What to do
Which lines of the records below contain the string "UNIV"? Report each of them.

____________

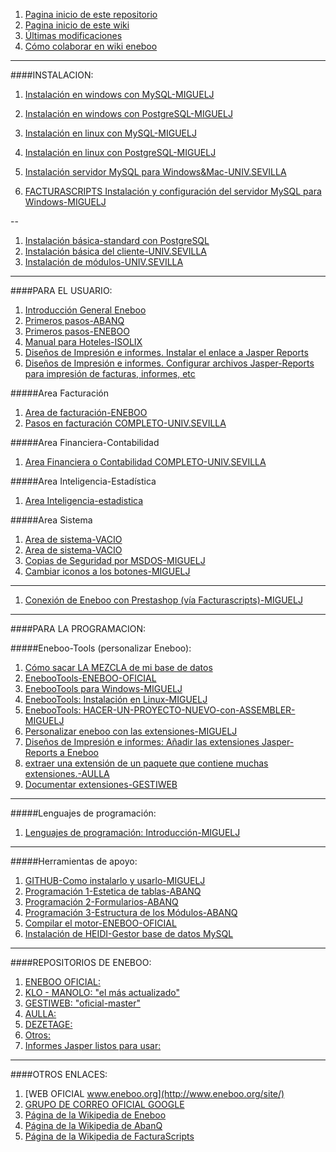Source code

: 1. [Pagina inicio de este repositorio](https://github.com/Miguel-J/eneboo)
1. [Pagina inicio de este wiki](https://github.com/Miguel-J/eneboo/wiki)
1. [Últimas modificaciones](https://github.com/Miguel-J/eneboo/wiki/_history)
1. [Cómo colaborar en wiki eneboo](https://github.com/Miguel-J/eneboo/wiki/%5BEneboo-Standard%5D-C%C3%B3mo-colaborar)

---
####INSTALACION:
1. [Instalación en windows con MySQL-MIGUELJ](https://github.com/Miguel-J/eneboo/wiki/Instalaci%C3%B3n-en-windows-con-MySQL)
1. [Instalación en windows con PostgreSQL-MIGUELJ](https://github.com/Miguel-J/eneboo/wiki/Instalacion-en-windows-con-PostgreSQL)
1. [Instalación en linux con MySQL-MIGUELJ](https://github.com/Miguel-J/eneboo/wiki/Instalacion-en-linux)
1. [Instalación en linux con PostgreSQL-MIGUELJ](https://github.com/Miguel-J/eneboo/wiki/Instalacion-en-linux-con-PostgreSQL)
1. [Instalación servidor MySQL para Windows&Mac-UNIV.SEVILLA](https://github.com/Miguel-J/eneboo/wiki/Instalacion-Servidor-MySQL-UNIV.SEVILLA)

1. [FACTURASCRIPTS Instalación y configuración del servidor MySQL para Windows-MIGUELJ](https://github.com/Miguel-J/eneboo/wiki/FACTURASCRIPTS---Instalaci%C3%B3n-y-configuraci%C3%B3n)

--
1. [Instalación básica-standard con PostgreSQL](https://github.com/Miguel-J/eneboo/wiki/%5BEneboo-Standard%5D-Instalaci%C3%B3n)
1. [Instalación básica del cliente-UNIV.SEVILLA](https://github.com/Miguel-J/eneboo/wiki/Instalacion-del-programa-UNIV.SEVILLA)
1. [Instalación de módulos-UNIV.SEVILLA](https://github.com/Miguel-J/eneboo/wiki/Instalacion-modulos-UNIV.SEVILLA)

---
####PARA EL USUARIO:
1. [Introducción General Eneboo](https://github.com/Miguel-J/eneboo/wiki/%5BEneboo-Standard%5D-Introducci%C3%B3n)
1. [Primeros pasos-ABANQ](https://github.com/Miguel-J/eneboo/wiki/Primeros-pasos-(sacado-de-ABANQ))
1. [Primeros pasos-ENEBOO](https://github.com/Miguel-J/eneboo/wiki/%5BEneboo-Standard%5D-Primeros-pasos)
1. [Manual para Hoteles-ISOLIX](https://github.com/Miguel-J/eneboo/wiki/Manual-para-Hoteles-ISOLIX)
1. [Diseños de Impresión e informes. Instalar el enlace a Jasper Reports]( https://github.com/Miguel-J/eneboo/wiki/Dise%C3%B1os-de-Impresi%C3%B3n-e-informes.-Instalar-el-enlace-a-Jasper-Reports)
1. [Diseños de Impresión e informes. Configurar archivos Jasper-Reports para impresión de facturas, informes, etc](https://github.com/Miguel-J/eneboo/wiki/Dise%C3%B1os-de-Impresi%C3%B3n-e-informes.-Configurar-archivos-Jasper-Reports)

#####Area Facturación
1. [Area de facturación-ENEBOO](https://github.com/Miguel-J/eneboo/wiki/%5BEneboo-Standard%5D-%C3%81rea-de-facturaci%C3%B3n)
1. [Pasos en facturación COMPLETO-UNIV.SEVILLA](https://github.com/Miguel-J/eneboo/wiki/Area-de-Facturaci%C3%B3n-COMPLETO-UNIV.SEVILLA)

#####Area Financiera-Contabilidad
1. [Area Financiera o Contabilidad COMPLETO-UNIV.SEVILLA](https://github.com/Miguel-J/eneboo/wiki/Area-Financiera-Contabilidad-COMPLETO-UNIV.SEVILLA)

#####Area Inteligencia-Estadística
1. [Area Inteligencia-estadistica](https://github.com/Miguel-J/eneboo/wiki/Manual-de-Inteligencia)

#####Area Sistema
1. [Area de sistema-VACIO](https://github.com/Miguel-J/eneboo/wiki/%5BEneboo-Standard%5D-%C3%81rea-de-sistema)
1. [Area de sistema-VACIO](https://github.com/Miguel-J/eneboo/wiki/%5BEneboo-Standard%5D-%C3%81rea-financiera)
1. [Copias de Seguridad por MSDOS-MIGUELJ](https://github.com/Miguel-J/eneboo/wiki/INSTRUCCIONES-PARA-HACER-COPIAS-DE-SEGURIDAD-POR-MSDOS)
1. [Cambiar iconos a los botones-MIGUELJ](https://github.com/Miguel-J/eneboo/wiki/C%C3%B3mo-cambiar-los-iconos-de-los-botones)

---

1. [Conexión de Eneboo con Prestashop (vía Facturascripts)-MIGUELJ](https://github.com/Miguel-J/eneboo/wiki/Conexi%C3%B3n-de-Eneboo-con-Prestashop-v%C3%ADa-FacturaScripts)

---
####PARA LA PROGRAMACION:

#####Eneboo-Tools (personalizar Eneboo):
1. [Cómo sacar LA MEZCLA de mi base de datos](https://github.com/Miguel-J/eneboo/wiki/C%C3%B3mo-sacar-LA-MEZCLA-de-mi-base-de-datos)
1. [EnebooTools-ENEBOO-OFICIAL](https://github.com/Miguel-J/eneboo/wiki/EnebooTools)
1. [EnebooTools para Windows-MIGUELJ](https://github.com/Miguel-J/eneboo/wiki/Eneboo-Tools-en-Windows)
1. [EnebooTools: Instalación en Linux-MIGUELJ](https://github.com/Miguel-J/eneboo/wiki/EnebooTools---Instalaci%C3%B3n-en-linux)
1. [EnebooTools: HACER-UN-PROYECTO-NUEVO-con-ASSEMBLER-MIGUELJ](https://github.com/Miguel-J/eneboo/wiki/eneboo-tools-HACER-UN-PROYECTO-NUEVO-con-ASSEMBLER)
1. [Personalizar eneboo con las extensiones-MIGUELJ](https://github.com/Miguel-J/eneboo/wiki/Personalizar-eneboo-con-las-extensiones)
1. [Diseños de Impresión e informes: Añadir las extensiones Jasper-Reports a Eneboo](https://github.com/Miguel-J/eneboo/wiki/eneboo-reports)
1. [extraer una extensión de un paquete que contiene muchas extensiones.-AULLA](https://github.com/Miguel-J/eneboo/wiki/Receta-para-extraer-una-extensi%C3%B3n-de-un-paquete--que-contiene-muchas-extensiones)
1. [Documentar extensiones-GESTIWEB](https://github.com/Miguel-J/eneboo/wiki/Documentar-extensiones-en-Eneboo-(GESTIWEB))


---
#####Lenguajes de programación:
1. [Lenguajes de programación: Introducción-MIGUELJ](https://github.com/Miguel-J/eneboo/wiki/Lenguajes-de-programaci%C3%B3n.-Introducci%C3%B3n)

---
#####Herramientas de apoyo:
1. [GITHUB-Como instalarlo y usarlo-MIGUELJ](https://github.com/Miguel-J/eneboo/wiki/GITHUB-COMO-INSTALARLO-Y-USARLO)
1. [Programación 1-Estetica de tablas-ABANQ](https://github.com/Miguel-J/eneboo/wiki/Programaci%C3%B3n-1-(sacado-de-ABANQ))
1. [Programación 2-Formularios-ABANQ](https://github.com/Miguel-J/eneboo/wiki/Programacion-2-Formularios-&-Informes-ABANQ)
1. [Programación 3-Estructura de los Módulos-ABANQ](https://github.com/Miguel-J/eneboo/wiki/Programacion-3-Estructura-de-los-Modulos-ABANQ)
1. [Compilar el motor-ENEBOO-OFICIAL](https://github.com/Miguel-J/eneboo/wiki/Compilar-el-motor-(ENEBOO-OFICIAL))
1. [Instalación de HEIDI-Gestor base de datos MySQL](https://github.com/Miguel-J/eneboo/wiki/Instalacion-HEIDI-gestor-base-de-datos-MySQL)

---
####REPOSITORIOS DE ENEBOO:
1. [ENEBOO OFICIAL: ](https://github.com/eneboo)
1. [KLO - MANOLO: "el más actualizado"](https://github.com/klo-manolo)
1. [GESTIWEB: "oficial-master"](https://github.com/gestiweb)
1. [AULLA: ](https://github.com/Aulla)
1. [DEZETAGE: ](https://github.com/dezetage)
1. [Otros: ](https://github.com/Miguel-J/eneboo/wiki/REPOSITORIOS-DE-ENEBOO)
1. [Informes Jasper listos para usar: ](https://github.com/eneboo/reports4eneboo-reports)

---
####OTROS ENLACES:
1. [WEB OFICIAL www.eneboo.org](http://www.eneboo.org/site/)
1. [GRUPO DE CORREO OFICIAL GOOGLE](https://groups.google.com/forum/#!forum/eneboo)
1. [Página de la Wikipedia de Eneboo](https://es.wikipedia.org/wiki/Eneboo)
1. [Página de la Wikipedia de AbanQ](https://es.wikipedia.org/wiki/Abanq)
1. [Página de la Wikipedia de FacturaScripts](https://es.wikipedia.org/wiki/FacturaScripts)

____________

Task result
1. [Instalación servidor MySQL para Windows&Mac-UNIV.SEVILLA](https://github.com/Miguel-J/eneboo/wiki/Instalacion-Servidor-MySQL-UNIV.SEVILLA)
1. [Instalación básica del cliente-UNIV.SEVILLA](https://github.com/Miguel-J/eneboo/wiki/Instalacion-del-programa-UNIV.SEVILLA)
1. [Instalación de módulos-UNIV.SEVILLA](https://github.com/Miguel-J/eneboo/wiki/Instalacion-modulos-UNIV.SEVILLA)
1. [Pasos en facturación COMPLETO-UNIV.SEVILLA](https://github.com/Miguel-J/eneboo/wiki/Area-de-Facturaci%C3%B3n-COMPLETO-UNIV.SEVILLA)
1. [Area Financiera o Contabilidad COMPLETO-UNIV.SEVILLA](https://github.com/Miguel-J/eneboo/wiki/Area-Financiera-Contabilidad-COMPLETO-UNIV.SEVILLA)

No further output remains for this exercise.